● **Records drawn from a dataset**
※
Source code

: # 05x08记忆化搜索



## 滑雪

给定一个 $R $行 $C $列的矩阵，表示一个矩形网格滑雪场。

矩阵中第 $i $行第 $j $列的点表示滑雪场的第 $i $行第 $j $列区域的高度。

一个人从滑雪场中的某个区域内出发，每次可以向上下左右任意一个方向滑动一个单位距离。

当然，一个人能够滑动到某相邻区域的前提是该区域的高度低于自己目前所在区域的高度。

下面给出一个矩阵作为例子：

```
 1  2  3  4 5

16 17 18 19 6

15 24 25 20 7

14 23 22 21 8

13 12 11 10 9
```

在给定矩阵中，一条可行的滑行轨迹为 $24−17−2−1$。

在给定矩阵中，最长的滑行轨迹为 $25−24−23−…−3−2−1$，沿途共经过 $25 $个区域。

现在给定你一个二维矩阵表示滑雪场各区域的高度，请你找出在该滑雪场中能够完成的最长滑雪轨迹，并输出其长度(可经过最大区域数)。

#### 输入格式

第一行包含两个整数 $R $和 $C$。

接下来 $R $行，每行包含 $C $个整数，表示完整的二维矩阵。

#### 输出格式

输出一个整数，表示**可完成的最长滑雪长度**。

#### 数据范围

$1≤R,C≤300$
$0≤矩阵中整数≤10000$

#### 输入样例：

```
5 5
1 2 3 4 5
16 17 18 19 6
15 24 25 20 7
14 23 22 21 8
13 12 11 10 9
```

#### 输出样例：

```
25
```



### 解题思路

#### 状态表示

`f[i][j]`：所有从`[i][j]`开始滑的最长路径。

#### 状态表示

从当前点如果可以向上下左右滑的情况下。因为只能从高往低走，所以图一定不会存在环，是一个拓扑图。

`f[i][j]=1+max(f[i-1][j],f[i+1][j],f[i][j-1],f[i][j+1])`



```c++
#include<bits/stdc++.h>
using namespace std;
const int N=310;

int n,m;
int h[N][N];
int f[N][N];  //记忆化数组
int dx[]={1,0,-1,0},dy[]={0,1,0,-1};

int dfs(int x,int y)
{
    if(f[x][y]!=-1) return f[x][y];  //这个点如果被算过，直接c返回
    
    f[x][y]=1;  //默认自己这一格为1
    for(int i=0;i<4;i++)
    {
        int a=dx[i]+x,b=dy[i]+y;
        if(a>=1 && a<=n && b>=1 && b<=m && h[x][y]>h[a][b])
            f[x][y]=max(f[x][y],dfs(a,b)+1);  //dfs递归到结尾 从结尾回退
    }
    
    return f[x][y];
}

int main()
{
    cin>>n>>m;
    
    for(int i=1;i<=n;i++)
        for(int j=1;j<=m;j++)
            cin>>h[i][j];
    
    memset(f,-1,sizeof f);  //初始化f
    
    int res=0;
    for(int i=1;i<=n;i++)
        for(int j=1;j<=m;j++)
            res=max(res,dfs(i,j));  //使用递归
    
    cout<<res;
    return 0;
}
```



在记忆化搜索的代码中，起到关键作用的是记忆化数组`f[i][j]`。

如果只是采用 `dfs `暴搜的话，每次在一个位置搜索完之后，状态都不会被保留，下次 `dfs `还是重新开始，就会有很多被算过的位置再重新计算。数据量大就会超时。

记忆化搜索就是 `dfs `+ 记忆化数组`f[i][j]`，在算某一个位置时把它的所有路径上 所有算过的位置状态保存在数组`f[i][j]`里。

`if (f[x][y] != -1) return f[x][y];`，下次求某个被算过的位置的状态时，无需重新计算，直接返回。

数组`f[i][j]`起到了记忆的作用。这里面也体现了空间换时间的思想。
※
● **GOAL OF THE EXERCISE**
Gather all lines with the string "在给定矩阵中" from the data.

● **RESPONSE TO THIS EXERCISE**
在给定矩阵中，一条可行的滑行轨迹为 $24−17−2−1$。
在给定矩阵中，最长的滑行轨迹为 $25−24−23−…−3−2−1$，沿途共经过 $25 $个区域。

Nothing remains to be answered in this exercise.